Termina oggi la trentesima edizione del Salone del Libro di Torino, ecco i numeri ufficiali, le proposte più belle, quello che si poteva fare meglio e i progetti per il 2018.

È stata un po’ come l’ultima puntata di una (bella) serie tv, questa trentesima edizione del Salone del Libro di Torino. Non vedi l’ora di vederla ma poi ti spiace sia finita. La malinconia è un indicatore di qualità ma tocca essere poco emotivi per fare il punto.

La prima considerazione? La concorrenza è l’anima non solo del commercio ma del lavoro. Dopo anni “calanti” e musi lunghi era necessario un cambio di passo. Servivano persone pronte a spaccarsi la schiena, idee nuove ma realizzabili, c’era bisogno di una bella scossa (meno dinosauri, meno politica, meno vip, meno cialtronate facili che intristiscono e non producono frutti) e la minaccia-Milano ha innescato la reazione.

I numeri del Salone del Libro di Torino 2017

Nella conferenza stampa di chiusura Massimo Bray, prima di dare i dati di questa edizione, si prende il suo tempo e per ringraziare usa le parole dei libri citando Leone Ginzburg, Bobbio, l’archeologo Khaled al-Asaad, Primo Levi… di Chiara Appendino e Chiamparino ci dice: «non hanno mai chiesto ma hanno sempre dato al Salone».

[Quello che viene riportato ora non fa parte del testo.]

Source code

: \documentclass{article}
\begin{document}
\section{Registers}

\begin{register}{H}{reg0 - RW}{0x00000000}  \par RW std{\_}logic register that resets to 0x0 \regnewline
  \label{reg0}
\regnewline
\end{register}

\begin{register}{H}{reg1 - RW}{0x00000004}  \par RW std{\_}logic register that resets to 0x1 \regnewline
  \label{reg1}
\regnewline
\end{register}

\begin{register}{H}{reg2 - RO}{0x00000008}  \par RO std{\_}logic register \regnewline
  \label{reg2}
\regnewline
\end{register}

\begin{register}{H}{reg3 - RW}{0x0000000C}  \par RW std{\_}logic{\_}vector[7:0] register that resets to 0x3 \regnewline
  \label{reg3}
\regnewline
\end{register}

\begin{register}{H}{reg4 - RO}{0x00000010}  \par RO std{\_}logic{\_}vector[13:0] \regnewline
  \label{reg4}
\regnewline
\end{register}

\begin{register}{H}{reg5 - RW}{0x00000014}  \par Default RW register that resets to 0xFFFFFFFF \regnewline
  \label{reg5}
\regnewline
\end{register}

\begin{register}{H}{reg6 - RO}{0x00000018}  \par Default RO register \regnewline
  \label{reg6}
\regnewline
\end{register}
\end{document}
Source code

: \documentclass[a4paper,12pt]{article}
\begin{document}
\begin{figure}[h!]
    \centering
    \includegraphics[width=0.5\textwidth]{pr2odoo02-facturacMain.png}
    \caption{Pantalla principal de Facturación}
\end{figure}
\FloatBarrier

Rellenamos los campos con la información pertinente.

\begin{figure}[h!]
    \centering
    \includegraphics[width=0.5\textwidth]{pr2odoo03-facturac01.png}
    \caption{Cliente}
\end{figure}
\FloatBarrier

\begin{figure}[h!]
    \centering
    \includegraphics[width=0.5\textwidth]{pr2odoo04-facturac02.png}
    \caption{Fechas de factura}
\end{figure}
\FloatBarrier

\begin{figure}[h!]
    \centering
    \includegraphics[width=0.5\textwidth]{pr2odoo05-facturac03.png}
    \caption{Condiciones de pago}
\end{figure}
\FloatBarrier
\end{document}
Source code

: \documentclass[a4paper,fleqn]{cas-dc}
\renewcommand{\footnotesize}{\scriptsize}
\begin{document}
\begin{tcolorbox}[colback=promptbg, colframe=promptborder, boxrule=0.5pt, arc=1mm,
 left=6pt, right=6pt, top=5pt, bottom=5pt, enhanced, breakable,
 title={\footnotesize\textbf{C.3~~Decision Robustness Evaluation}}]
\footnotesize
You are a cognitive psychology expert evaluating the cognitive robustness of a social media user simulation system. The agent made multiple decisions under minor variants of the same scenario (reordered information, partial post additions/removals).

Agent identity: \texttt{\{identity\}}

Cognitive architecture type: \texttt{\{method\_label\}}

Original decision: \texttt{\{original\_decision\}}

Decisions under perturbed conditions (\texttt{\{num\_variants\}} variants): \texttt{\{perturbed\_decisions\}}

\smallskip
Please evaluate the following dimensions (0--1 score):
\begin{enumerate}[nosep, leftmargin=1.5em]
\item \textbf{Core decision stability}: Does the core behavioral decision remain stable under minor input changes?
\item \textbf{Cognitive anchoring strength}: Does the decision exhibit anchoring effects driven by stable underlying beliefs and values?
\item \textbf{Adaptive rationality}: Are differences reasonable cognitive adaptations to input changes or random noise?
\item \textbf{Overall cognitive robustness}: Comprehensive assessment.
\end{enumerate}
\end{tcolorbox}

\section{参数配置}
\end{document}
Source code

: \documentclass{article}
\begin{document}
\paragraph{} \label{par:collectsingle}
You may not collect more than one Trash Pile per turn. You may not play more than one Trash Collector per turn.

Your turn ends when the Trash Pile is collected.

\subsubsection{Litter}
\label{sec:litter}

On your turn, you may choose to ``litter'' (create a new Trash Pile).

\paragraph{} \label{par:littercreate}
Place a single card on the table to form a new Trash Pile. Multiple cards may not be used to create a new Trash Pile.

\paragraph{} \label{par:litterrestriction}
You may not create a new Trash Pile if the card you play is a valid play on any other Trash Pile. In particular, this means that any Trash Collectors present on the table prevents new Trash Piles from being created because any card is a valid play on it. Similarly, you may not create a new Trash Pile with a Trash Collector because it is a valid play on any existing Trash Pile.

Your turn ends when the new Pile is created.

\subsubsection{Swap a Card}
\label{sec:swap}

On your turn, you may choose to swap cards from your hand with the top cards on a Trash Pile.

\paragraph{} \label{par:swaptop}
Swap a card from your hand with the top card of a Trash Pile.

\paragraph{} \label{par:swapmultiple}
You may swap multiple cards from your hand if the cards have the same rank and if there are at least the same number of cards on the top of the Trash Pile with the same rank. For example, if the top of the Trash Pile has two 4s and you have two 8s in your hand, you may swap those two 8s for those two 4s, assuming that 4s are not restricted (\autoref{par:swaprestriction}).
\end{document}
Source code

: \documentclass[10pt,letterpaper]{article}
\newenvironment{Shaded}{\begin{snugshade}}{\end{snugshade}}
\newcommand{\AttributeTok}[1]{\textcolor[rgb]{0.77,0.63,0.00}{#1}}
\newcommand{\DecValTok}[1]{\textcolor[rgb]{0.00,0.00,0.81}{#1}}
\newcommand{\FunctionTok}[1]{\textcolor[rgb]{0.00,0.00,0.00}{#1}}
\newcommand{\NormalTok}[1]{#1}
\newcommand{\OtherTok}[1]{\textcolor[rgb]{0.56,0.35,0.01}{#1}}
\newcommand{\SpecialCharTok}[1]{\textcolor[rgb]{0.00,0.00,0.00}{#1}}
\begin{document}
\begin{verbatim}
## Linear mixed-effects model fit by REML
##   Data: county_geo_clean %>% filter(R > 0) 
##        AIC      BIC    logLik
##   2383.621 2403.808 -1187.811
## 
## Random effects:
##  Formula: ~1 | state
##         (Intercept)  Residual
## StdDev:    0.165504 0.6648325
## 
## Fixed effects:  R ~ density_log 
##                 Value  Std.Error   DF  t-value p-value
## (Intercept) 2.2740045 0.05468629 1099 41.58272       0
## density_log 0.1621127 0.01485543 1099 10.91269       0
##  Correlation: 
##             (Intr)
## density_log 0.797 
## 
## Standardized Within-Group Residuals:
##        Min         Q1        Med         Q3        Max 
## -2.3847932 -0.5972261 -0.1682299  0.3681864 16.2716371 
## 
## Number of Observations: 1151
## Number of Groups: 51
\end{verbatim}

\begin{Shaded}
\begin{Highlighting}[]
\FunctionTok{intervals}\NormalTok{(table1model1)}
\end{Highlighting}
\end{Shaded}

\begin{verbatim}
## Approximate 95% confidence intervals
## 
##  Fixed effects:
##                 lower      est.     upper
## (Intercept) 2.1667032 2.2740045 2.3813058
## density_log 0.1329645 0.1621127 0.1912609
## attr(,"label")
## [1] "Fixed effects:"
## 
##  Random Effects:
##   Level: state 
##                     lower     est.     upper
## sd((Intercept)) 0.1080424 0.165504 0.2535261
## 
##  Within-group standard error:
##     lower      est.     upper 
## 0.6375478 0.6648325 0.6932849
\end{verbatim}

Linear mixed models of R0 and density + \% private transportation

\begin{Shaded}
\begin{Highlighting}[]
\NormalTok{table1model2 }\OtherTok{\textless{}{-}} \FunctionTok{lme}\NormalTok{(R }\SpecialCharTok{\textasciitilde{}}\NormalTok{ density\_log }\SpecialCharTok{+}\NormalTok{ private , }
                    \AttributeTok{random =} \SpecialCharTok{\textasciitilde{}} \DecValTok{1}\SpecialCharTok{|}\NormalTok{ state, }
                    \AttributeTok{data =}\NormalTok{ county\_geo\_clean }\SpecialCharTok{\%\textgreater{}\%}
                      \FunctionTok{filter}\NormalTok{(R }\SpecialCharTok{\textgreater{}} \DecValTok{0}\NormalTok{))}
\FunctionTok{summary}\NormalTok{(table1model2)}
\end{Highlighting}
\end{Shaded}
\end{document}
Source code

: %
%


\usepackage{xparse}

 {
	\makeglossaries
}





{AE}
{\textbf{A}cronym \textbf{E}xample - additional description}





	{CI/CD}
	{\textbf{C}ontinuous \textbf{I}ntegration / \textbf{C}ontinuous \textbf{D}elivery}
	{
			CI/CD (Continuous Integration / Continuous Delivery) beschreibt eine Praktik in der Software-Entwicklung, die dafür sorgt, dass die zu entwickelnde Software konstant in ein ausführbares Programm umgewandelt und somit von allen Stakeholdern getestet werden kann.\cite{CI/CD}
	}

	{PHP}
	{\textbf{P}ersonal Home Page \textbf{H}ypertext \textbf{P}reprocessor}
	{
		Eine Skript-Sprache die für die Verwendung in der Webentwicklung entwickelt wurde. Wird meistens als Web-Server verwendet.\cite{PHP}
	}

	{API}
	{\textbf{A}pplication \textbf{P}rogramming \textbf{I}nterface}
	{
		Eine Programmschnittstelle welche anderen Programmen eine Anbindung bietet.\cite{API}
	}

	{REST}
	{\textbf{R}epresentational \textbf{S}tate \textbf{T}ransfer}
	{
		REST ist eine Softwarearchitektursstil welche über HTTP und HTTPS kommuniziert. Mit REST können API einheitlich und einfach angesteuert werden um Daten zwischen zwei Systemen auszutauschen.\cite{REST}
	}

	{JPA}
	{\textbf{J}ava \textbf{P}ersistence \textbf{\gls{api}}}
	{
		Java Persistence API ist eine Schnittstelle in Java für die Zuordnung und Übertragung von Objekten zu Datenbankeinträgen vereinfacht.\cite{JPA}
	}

«Abbiamo visto l’impossibile diventare possibile» aggiunge e poi sciorina le cifre. Alle 16 del 21 maggio i visitatori totali sono stati 165.746mila: 140.746mila al Lingotto e 25.230mila quelli relativi al Salone Off.

«Questo Salone ha dimostrato molte cose, cose che smentiscono in maniera sonora una scuola di pensiero di cui la gente evidentemente è stanca e venendo qui ha detto chiaro e tondo qual è l’idea di comunità e cultura in cui ripone speranze» ha detto Nicola Lagioia. «Per esempio: non è vero che se alzi il livello il pubblico diminuisce. Se alzi il livello e lo fai in una ottica di vera inclusione e di vera partecipazione può capitare, non che il pubblico si allarghi, ma che il pubblico smetta di essere pubblico; rompa il guscio odioso che separa la società dello spettacolo dalla vita vera. E, non più pubblico si trasformi di nuovo in una comunità di fratelli e sorelle felici di esserci e di vivere tutto questo insieme.»

Il prossimo Salone? Segnatevelo: si terrà dal 10 al 14 maggio 2018.

Le proposte più belle di questo Salone del Libro di Torino

Nei padiglioni si respirava l’orgoglio sabaudo. I torinesi, con aria fiera, hanno affollato gli stand fin dal primo giorno e non erano certo soli. Ho incontrato gente che veniva da tutta Italia, gente che era lì per ribadire fedeltà e attaccamento alla manifestazione e, soprattutto, per comprare libri. In tutti gli stand le persone facevano la fila e uscivano carichi di sporte. Questa sì che è pubblicità per la lettura!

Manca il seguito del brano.